TASK GOAL » Gather all lines with "Validate" from the records.

[Data entries]
========
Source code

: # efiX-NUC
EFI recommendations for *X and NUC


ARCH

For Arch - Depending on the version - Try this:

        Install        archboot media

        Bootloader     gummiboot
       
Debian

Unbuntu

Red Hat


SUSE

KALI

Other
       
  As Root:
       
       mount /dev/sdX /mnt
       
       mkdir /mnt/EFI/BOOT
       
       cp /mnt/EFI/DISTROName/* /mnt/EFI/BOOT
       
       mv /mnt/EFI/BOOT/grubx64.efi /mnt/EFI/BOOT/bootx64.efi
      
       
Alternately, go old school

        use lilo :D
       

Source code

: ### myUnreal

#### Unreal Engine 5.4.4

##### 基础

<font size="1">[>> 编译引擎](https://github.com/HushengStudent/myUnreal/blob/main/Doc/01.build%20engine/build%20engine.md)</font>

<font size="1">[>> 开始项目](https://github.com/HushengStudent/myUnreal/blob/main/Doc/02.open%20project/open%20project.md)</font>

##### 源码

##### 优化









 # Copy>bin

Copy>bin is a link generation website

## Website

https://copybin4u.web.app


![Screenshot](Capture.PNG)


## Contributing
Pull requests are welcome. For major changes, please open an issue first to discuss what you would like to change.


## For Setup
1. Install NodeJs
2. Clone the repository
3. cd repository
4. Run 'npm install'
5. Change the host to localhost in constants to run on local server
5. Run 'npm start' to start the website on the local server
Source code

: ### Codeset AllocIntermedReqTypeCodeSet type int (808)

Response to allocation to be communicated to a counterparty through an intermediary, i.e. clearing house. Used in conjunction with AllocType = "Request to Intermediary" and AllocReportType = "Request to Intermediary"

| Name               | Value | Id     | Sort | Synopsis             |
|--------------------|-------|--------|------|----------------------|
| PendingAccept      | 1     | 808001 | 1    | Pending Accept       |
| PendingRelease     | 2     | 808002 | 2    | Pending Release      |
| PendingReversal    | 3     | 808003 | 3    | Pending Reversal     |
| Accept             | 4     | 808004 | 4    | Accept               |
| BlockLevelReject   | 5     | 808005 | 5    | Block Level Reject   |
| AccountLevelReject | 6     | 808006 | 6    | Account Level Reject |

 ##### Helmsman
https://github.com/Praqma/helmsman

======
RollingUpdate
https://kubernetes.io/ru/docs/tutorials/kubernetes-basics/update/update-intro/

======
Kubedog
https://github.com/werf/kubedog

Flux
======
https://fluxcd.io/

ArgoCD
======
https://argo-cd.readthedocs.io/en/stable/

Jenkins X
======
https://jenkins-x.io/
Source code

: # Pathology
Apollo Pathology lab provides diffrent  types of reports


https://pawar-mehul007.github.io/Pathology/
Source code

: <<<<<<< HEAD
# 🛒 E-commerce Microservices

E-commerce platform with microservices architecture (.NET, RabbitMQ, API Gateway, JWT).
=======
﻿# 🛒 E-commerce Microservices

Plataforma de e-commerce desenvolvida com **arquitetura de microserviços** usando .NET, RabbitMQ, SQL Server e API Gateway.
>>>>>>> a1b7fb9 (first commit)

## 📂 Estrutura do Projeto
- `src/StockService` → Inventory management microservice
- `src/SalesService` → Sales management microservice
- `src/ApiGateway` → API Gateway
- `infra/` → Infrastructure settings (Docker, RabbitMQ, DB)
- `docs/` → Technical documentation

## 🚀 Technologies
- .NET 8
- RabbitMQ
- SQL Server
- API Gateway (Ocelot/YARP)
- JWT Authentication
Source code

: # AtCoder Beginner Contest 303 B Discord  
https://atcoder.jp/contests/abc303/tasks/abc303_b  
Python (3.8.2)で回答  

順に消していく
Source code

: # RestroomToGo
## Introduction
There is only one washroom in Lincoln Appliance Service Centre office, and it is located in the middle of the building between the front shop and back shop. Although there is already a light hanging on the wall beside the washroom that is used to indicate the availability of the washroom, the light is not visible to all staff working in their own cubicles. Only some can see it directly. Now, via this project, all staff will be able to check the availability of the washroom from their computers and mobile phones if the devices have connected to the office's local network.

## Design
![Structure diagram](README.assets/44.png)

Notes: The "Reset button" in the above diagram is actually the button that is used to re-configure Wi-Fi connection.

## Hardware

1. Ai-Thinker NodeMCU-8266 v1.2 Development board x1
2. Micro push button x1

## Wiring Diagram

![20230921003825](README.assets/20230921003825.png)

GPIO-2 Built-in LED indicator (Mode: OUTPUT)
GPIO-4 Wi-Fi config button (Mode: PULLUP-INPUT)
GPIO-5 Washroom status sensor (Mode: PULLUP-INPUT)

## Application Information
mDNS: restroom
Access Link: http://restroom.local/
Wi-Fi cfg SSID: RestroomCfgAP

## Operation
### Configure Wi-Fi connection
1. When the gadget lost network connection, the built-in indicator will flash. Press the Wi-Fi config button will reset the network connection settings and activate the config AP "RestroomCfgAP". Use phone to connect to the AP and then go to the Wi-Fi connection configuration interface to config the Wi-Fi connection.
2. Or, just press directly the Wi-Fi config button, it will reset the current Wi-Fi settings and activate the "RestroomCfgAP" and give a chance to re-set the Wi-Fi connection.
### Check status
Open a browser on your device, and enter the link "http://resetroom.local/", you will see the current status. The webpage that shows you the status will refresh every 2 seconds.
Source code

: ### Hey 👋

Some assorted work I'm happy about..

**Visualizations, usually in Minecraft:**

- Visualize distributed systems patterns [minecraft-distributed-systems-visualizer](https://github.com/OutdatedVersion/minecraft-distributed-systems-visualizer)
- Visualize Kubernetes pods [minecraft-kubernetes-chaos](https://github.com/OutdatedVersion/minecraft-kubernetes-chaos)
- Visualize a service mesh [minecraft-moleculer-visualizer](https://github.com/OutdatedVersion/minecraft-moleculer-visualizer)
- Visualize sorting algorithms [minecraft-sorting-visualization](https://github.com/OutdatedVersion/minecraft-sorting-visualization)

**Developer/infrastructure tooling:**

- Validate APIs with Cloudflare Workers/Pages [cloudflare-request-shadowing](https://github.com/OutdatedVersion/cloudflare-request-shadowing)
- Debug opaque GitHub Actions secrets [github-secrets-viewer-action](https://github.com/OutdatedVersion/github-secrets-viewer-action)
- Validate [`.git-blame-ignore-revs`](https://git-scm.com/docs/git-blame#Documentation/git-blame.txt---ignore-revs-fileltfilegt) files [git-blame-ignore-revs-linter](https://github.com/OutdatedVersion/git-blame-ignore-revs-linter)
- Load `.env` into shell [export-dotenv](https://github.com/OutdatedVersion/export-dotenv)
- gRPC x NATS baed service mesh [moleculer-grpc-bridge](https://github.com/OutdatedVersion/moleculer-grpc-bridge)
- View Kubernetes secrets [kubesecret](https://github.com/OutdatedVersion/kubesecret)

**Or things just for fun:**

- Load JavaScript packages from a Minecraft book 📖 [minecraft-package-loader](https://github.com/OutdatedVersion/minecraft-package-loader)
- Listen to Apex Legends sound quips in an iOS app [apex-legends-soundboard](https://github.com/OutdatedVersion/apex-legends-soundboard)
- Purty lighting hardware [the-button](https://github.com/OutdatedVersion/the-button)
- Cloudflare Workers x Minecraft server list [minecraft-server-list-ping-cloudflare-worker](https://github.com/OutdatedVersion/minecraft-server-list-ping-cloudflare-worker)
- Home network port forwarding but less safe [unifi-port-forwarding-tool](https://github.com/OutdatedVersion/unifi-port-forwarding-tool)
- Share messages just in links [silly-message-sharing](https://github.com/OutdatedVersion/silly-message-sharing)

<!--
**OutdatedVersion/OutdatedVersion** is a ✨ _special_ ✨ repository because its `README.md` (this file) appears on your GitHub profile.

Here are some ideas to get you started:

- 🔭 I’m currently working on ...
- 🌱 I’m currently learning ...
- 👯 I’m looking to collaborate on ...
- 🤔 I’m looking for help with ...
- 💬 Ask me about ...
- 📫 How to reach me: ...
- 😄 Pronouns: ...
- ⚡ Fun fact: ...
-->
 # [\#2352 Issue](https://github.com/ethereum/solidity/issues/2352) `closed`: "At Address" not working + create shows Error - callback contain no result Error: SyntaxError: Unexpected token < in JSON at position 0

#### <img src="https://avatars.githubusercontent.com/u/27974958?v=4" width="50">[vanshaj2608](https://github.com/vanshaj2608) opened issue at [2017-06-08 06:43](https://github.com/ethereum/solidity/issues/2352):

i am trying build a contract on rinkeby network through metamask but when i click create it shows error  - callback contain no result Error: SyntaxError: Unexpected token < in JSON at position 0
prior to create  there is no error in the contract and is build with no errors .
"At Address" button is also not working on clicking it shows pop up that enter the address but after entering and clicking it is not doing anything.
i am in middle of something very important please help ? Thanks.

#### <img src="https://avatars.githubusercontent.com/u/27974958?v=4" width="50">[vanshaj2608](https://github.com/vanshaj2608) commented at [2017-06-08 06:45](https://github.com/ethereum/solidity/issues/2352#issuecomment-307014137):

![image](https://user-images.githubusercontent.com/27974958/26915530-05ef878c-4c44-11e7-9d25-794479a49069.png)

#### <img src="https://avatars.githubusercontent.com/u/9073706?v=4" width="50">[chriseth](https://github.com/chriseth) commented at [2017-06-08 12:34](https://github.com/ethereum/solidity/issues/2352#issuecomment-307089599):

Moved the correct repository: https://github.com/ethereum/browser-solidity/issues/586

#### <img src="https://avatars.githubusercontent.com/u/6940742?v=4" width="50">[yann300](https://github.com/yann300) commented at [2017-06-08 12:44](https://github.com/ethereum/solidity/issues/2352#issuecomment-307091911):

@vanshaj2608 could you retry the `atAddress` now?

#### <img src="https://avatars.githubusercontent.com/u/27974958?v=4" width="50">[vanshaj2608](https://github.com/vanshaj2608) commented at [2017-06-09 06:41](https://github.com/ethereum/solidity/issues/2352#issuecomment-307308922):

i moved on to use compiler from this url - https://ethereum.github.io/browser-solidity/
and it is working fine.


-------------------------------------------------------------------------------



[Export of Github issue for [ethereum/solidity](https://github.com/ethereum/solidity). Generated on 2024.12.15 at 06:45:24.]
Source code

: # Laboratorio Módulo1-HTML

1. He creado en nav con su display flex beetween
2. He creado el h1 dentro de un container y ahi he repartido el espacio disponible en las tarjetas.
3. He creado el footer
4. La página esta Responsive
========
ANSWER TO THIS EXERCISE »
- Validate APIs with Cloudflare Workers/Pages [cloudflare-request-shadowing](https://github.com/OutdatedVersion/cloudflare-request-shadowing)
- Validate [`.git-blame-ignore-revs`](https://git-scm.com/docs/git-blame#Documentation/git-blame.txt---ignore-revs-fileltfilegt) files [git-blame-ignore-revs-linter](https://github.com/OutdatedVersion/git-blame-ignore-revs-linter)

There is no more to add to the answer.